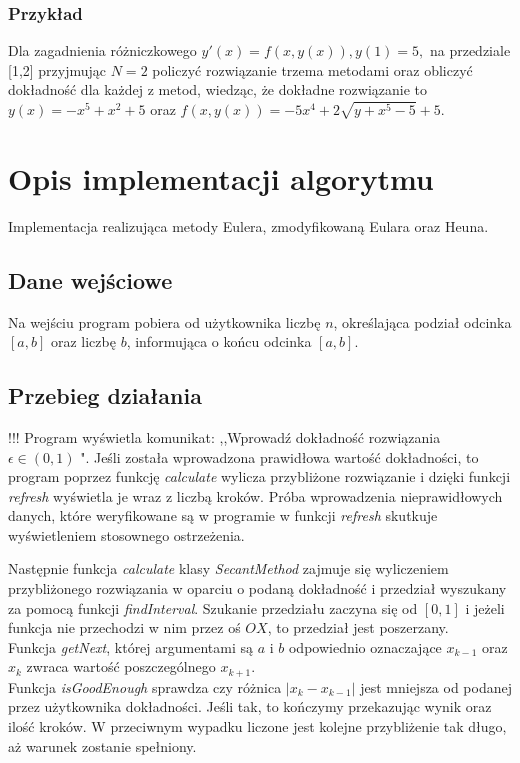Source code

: \documentclass[12pt]{article}
\begin{document}
\subsubsection{Przykład}
Dla zagadnienia różniczkowego $y'(x)= f(x,y(x)), y(1)=5,$  na przedziale [1,2] przyjmując $N = 2$ policzyć rozwiązanie trzema metodami oraz obliczyć dokładność dla każdej z metod, wiedząc, że dokładne rozwiązanie to\\ $y(x)=-x^5+x^2+5$ oraz         $f(x,y(x))=-5x^4+2 \sqrt{y+x^5-5}+5.$


\section{Opis implementacji algorytmu}
Implementacja realizująca metody Eulera, zmodyfikowaną Eulara oraz Heuna.
\subsection{Dane wejściowe}
Na wejściu program pobiera od użytkownika liczbę $n$, określająca podział odcinka $[a, b]$ oraz liczbę $b$, informująca o końcu odcinka $[a, b]$.



\subsection{Przebieg działania}
!!!
Program wyświetla komunikat: ,,Wprowadź dokładność rozwiązania $\epsilon \in(0,1)$ ". Jeśli została wprowadzona prawidłowa wartość dokładności, to program poprzez funkcję \emph{calculate} wylicza przybliżone rozwiązanie i dzięki funkcji \emph{refresh} wyświetla je wraz z liczbą kroków.
Próba wprowadzenia nieprawidłowych danych, które weryfikowane są w programie w funkcji \emph{refresh} skutkuje wyświetleniem stosownego ostrzeżenia.
\par Następnie funkcja \emph{calculate} klasy \emph{SecantMethod} zajmuje się wyliczeniem przybliżonego rozwiązania w oparciu o podaną dokładność i przedział wyszukany za pomocą funkcji \emph{findInterval}. Szukanie przedziału zaczyna się od $[0, 1]$ i jeżeli funkcja nie przechodzi w nim przez oś $OX$, to przedział jest poszerzany.\\
Funkcja \emph{getNext}, której argumentami są $a$ i $b$ odpowiednio oznaczające $x_{k-1}$ oraz $x_{k}$ zwraca wartość poszczególnego $x_{k+1}$.
\\
Funkcja \emph{isGoodEnough} sprawdza czy różnica  $|x_k - x_{k-1}|$ jest mniejsza od podanej przez użytkownika dokładności. Jeśli tak, to kończymy przekazując wynik oraz ilość kroków. W przeciwnym wypadku liczone jest kolejne przybliżenie tak długo, aż warunek zostanie spełniony.
\end{document}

================

#### Task instructions:
Since only the number is needed, state how many lines of the listing contain the word "calculate".

#### Response for this exercise:
2